App Store-Piraterie: Kopierte Apps jucken Apple nicht

rj, den 14. Januar 2010
App Store - Abbildung
App Store, Bild: Apple

Alle paar Monate wird das Thema App-Piraterie ausgegraben und in der Regel mit extrapolierten Zahlen hinterfüttert, die erschreckende Verdienstausfälle bei Apple und Entwicklern durch gecrackte .ipa-Files suggerieren. Diesmal ist 24/7 Wall Street dran und errechnet App-Kopien im Wert von flotten 4,5 Milliarden Dollar, die auf gejailbreakten Geräten Apples laufen. Tendenz selbstredend steigend – aber immerhin, es ist zu erkennen, dass die Diskussion ein wenig versachlicht wird.

Diesen Eindruck gewinnt man erst gegen später – der Einstieg mit der „heimtückischen Macht“, die seit Dekaden auch schon Film- und Musikbranche heimsucht, lässt Böses erahnen. Auch faktisch leistet sich 24/7 Wall Street einige Patzer: so sei der Jailbreak gleichbedeutend mit dem Unlock, weiter seien bis vor kurzem zum Jailbreaken „Programmierkenntnisse“ benötigt worden. Es folgt ein (ordentlicher) Überblick über die Zahlen und Statistiken, die zum Thema verfügbar sind. Hier ergeben sich Widersprüche, die indes ignoriert werden – stattdessen mischt man sie recht munter auf.

Von einem Anteil der Jailbreak-iPhones von 10% wird ausgegangen, das ist recht hoch veranschlagt, die Zahl stützt sich auf die vier Millionen Besucher, die Jay Freeman monatlich bei Cydia verzeichnet. Auch die These, der Jailbreaker-Anteil steige wegen der einfacheren Tools permanent weiter, ist mutig oder zumindest höchst einseitig – mit Videofunktionalität und Push sind beispielsweise auch zwei gewichtige Gründe fürs Jailbreaken weggefallen.

Die Angaben der Entwickler zu den Pirateriezahlen hat man auch auf Macnotes schon gelesen – zwischen 75% und 95% sollen sich die Kopierquoten bei heimtelefonierenden Apps bewegen.
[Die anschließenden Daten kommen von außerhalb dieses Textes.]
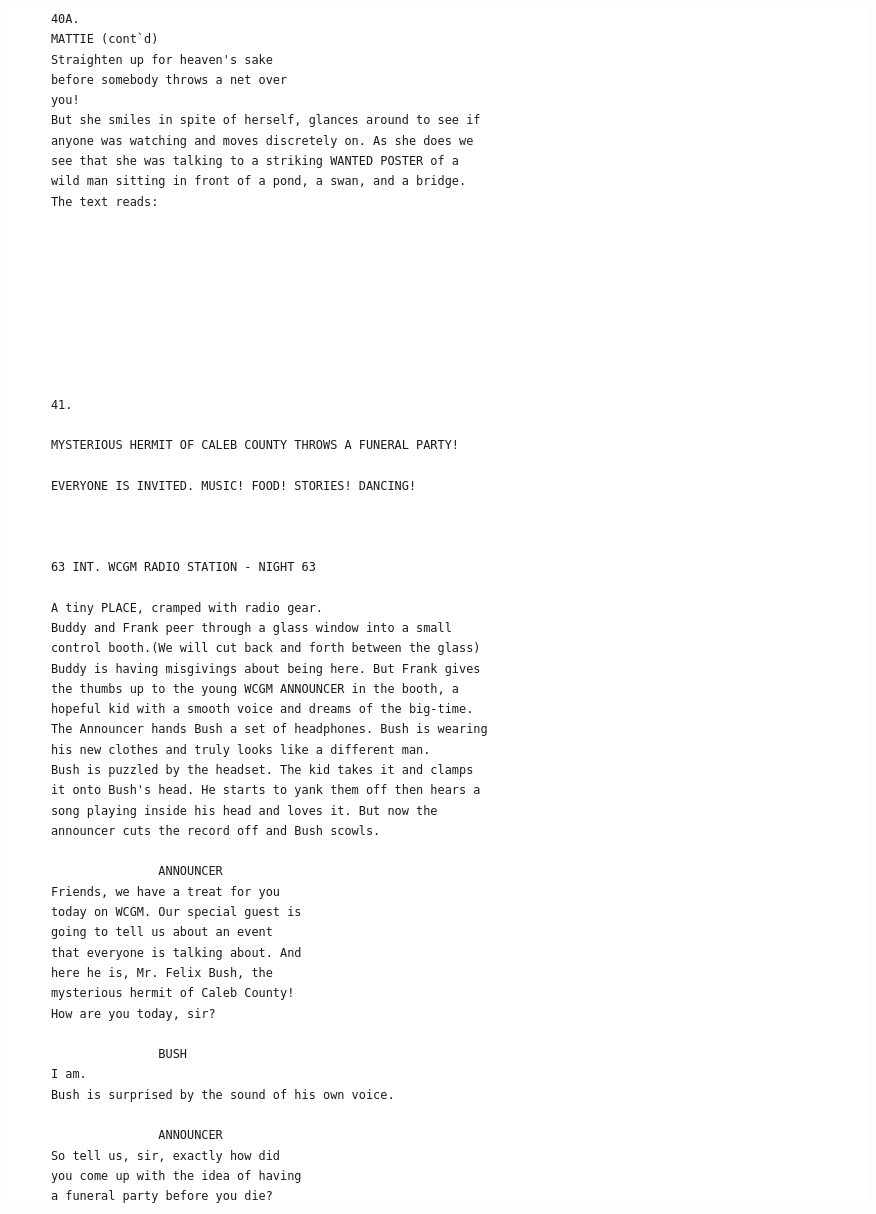 
                         

          40A.
          MATTIE (cont`d)
          Straighten up for heaven's sake
          before somebody throws a net over
          you! 
          But she smiles in spite of herself, glances around to see if 
          anyone was watching and moves discretely on. As she does we 
          see that she was talking to a striking WANTED POSTER of a 
          wild man sitting in front of a pond, a swan, and a bridge.
          The text reads: 

                         

                         

                         

                         

          41.

          MYSTERIOUS HERMIT OF CALEB COUNTY THROWS A FUNERAL PARTY!

          EVERYONE IS INVITED. MUSIC! FOOD! STORIES! DANCING!

                          

          63 INT. WCGM RADIO STATION - NIGHT 63

          A tiny PLACE, cramped with radio gear.
          Buddy and Frank peer through a glass window into a small
          control booth.(We will cut back and forth between the glass)
          Buddy is having misgivings about being here. But Frank gives
          the thumbs up to the young WCGM ANNOUNCER in the booth, a
          hopeful kid with a smooth voice and dreams of the big-time.
          The Announcer hands Bush a set of headphones. Bush is wearing
          his new clothes and truly looks like a different man.
          Bush is puzzled by the headset. The kid takes it and clamps
          it onto Bush's head. He starts to yank them off then hears a
          song playing inside his head and loves it. But now the
          announcer cuts the record off and Bush scowls.

                         ANNOUNCER
          Friends, we have a treat for you
          today on WCGM. Our special guest is
          going to tell us about an event
          that everyone is talking about. And
          here he is, Mr. Felix Bush, the
          mysterious hermit of Caleb County!
          How are you today, sir?

                         BUSH
          I am.
          Bush is surprised by the sound of his own voice.

                         ANNOUNCER
          So tell us, sir, exactly how did
          you come up with the idea of having
          a funeral party before you die?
Um die 40% der Jailbreaker laden gecrackte .ipa-Files, so eine weitere Untersuchung. Zu guter Letzt werden für jede gekaufte App „vorsichtig“ 3 kopierte Versionen veranschlagt. Spätestens jetzt hätte man misstrauisch werden können, denn so kommt man auf ungefähr 3 Millionen kopierende Jailbreaker, die wiederum 1,5 Milliarden Paid-Apps kopiert haben sollen – also 500 Paid-Kopien pro User, kostenlose Programme oder Cydia-Apps noch nicht einmal inbegriffen. Über 31 iPhone-Screens voller Raubkopien entspräche der angenommene Durchschnittswert.
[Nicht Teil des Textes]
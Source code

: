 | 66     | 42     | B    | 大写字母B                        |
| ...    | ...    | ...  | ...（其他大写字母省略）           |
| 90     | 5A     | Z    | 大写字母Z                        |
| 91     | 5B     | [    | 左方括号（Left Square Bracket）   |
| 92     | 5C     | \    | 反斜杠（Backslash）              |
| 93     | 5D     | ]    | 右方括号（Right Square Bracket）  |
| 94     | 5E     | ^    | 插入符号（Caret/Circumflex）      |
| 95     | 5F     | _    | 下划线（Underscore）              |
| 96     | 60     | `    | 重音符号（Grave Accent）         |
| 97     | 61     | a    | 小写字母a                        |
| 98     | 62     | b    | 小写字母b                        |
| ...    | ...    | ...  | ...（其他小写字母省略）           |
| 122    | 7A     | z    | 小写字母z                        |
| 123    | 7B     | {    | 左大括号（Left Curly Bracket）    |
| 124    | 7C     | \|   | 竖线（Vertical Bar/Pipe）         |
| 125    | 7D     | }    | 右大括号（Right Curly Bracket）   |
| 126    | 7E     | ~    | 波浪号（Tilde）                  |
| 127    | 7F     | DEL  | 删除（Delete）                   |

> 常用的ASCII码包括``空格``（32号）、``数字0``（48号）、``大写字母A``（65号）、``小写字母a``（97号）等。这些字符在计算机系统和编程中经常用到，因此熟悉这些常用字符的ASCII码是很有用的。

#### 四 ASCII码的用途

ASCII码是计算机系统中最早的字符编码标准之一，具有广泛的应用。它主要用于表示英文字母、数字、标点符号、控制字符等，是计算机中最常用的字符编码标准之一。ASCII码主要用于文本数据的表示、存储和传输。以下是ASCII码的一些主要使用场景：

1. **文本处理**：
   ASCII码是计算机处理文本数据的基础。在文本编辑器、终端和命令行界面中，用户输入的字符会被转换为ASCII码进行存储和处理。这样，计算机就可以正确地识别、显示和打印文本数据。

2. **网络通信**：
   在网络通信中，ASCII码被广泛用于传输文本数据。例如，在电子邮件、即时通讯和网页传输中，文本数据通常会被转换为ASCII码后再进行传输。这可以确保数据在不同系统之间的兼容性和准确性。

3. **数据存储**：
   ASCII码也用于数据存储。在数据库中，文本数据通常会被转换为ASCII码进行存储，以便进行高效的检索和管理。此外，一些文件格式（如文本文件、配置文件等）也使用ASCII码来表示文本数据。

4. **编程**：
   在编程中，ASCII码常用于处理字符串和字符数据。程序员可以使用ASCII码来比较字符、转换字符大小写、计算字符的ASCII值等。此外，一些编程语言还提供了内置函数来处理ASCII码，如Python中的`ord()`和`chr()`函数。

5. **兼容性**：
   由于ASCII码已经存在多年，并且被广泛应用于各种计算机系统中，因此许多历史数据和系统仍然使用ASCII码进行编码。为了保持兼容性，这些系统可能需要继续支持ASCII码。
Damit ist man zwar in etwas unrealistischen Dimensionen angekommen, nun setzt aber auch langsam der Menschenverstand ein, der dann von immerhin 10% der Anwender ausging, die eine kopierte App gekauft hätten, wäre der (seit einiger Zeit mehr als umständliche) Weg über Installous und Konsorten versperrt. Die knapp 460 Millionen Dollar Gesamtschaden dürften dennoch deutlich übertrieben sein. Apples entgangener Anteil: 140 Millionen.
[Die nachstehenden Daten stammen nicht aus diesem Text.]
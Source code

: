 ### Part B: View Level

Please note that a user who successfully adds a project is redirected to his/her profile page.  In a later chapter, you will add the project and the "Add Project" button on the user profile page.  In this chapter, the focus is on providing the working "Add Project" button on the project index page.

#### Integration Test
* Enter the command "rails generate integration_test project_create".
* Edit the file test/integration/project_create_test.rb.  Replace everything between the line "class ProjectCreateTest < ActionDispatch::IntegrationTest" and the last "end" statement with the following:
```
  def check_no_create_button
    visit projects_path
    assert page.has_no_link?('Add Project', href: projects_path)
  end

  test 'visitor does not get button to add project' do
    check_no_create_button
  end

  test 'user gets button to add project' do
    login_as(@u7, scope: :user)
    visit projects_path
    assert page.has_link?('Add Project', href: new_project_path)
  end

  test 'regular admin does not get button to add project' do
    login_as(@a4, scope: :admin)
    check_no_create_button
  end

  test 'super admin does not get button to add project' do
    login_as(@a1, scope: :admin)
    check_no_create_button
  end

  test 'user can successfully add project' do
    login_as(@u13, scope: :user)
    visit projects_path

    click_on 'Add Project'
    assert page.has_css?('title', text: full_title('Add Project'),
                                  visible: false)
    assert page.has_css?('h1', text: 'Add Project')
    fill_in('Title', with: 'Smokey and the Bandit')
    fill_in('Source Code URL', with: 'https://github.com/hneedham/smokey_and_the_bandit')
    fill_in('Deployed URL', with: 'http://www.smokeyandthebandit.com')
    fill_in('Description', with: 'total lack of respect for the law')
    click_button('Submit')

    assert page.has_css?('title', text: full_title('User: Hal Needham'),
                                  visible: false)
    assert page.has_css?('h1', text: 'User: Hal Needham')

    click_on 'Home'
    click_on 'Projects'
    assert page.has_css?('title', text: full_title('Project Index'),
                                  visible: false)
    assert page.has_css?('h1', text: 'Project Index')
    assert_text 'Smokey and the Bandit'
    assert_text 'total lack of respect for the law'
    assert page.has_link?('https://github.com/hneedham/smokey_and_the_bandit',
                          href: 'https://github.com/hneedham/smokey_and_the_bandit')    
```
Die gewagte Kalkulation wird dennoch dazu verwendet, um als Fazit den mehr oder weniger deutlichen Vorwurf an Apple zu richten: das Unternehmen könne sich seine Ignoranz gegenüber dem „Problem“ erlauben, da es sein Geld mit Hardware mache, während die Entwickler in die Röhre schauen.

Begrüßenswert bei der aufgewärmten Debatte ist die Einsicht, dass kopiert nicht gleichzusetzen ist mit gekauft. Auch die unterlassene Pauschalisierung in Richtung Jailbreaker muss man anerkennen. Bleiben die vollkommen unstimmigen Zahlen und die haltlosen Schätzungen, bei denen man schlussendlich komplett in der Spekulation landet. Zu guter Letzt: das Thema scheint für Apple in der Tat nicht sonderlich hoch gehängt zu sein. Vorwerfen kann man das Apple jedoch kaum, im Gegenteil ist der unaufgeregte Umgang mehr als angemessen. Insgesamt also: nichts neues an der „Pirateriefront“: die üblichen Denk- und Rechenfehler, auch wenn die Versuche gewürdigt sein sollen, die Diskussion etwas differenzierter zu führen.